How Proper Data Quality and Performance Monitoring Can Help

Proper data quality and performance monitoring are essential for cost optimization in cloud environments. By proactively monitoring data quality, performance metrics, and resource utilization, organizations can identify inefficiencies, prevent cost overruns, and optimize cloud spend. For example, ThoughtSpot's case study demonstrates how Revefi helped cut 30% of cloud data platform costs by implementing comprehensive data observability and governance solutions.

Why Revefi for Your Enterprise Data Observability and Cloud Cost Management

Revefi is a comprehensive and cohesive offering for enterprise data quality, usage, performance, and cloud cost management. With Revefi, organizations can gain real-time insights into their data pipelines, ensure data integrity, and optimize cloud spend. By leveraging Revefi's advanced monitoring, automation, and analytics capabilities, organizations can achieve greater efficiency, cost savings, and business agility in their cloud operations.
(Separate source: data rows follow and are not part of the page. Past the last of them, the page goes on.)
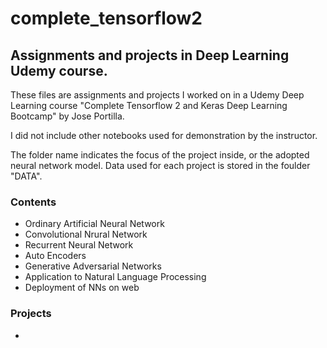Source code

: # complete_tensorflow2
## Assignments and projects in Deep Learning Udemy course.

These files are assignments and projects I worked on in a Udemy Deep Learning course "Complete Tensorflow 2 and Keras Deep Learning Bootcamp" by Jose Portilla.

I did not include other notebooks used for demonstration by the instructor.

The folder name indicates the focus of the project inside, or the adopted neural network model. Data used for each project is stored in the foulder "DATA".

### Contents
- Ordinary Artificial Neural Network
- Convolutional Nrural Network
- Recurrent Neural Network
- Auto Encoders
- Generative Adversarial Networks
- Application to Natural Language Processing
- Deployment of NNs on web

### Projects
- 


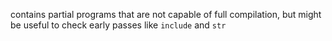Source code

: contains partial programs that are not capable of full compilation, but might be useful to check early passes like `include` and `str`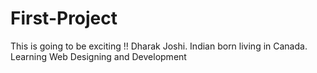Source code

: # First-Project
This is going to be exciting !!
Dharak Joshi. Indian born living in Canada. 
Learning Web Designing and Development 
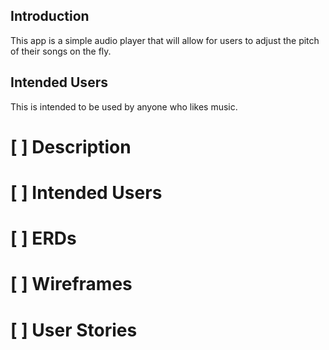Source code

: ## Introduction
This app is a simple audio player that will allow for users to adjust the pitch of their songs on 
the fly. 

## Intended Users
This is intended to be used by anyone who likes music.

# [ ] Description
# [ ] Intended Users
# [ ] ERDs
# [ ] Wireframes
# [ ] User Stories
As organizations increasingly rely on cloud data platforms and data warehousing solutions to drive digital transformation, managing cloud costs becomes a critical imperative. By understanding common expense items, implementing cost optimization strategies, and leveraging proper data quality and performance monitoring, organizations can navigate the complexities of cloud spending and drive sustainable growth in the digital era. With Revefi's solutions, organizations can gain visibility, control, and cost savings in their cloud data operations, enabling them to unlock the full potential of their data assets and drive business success.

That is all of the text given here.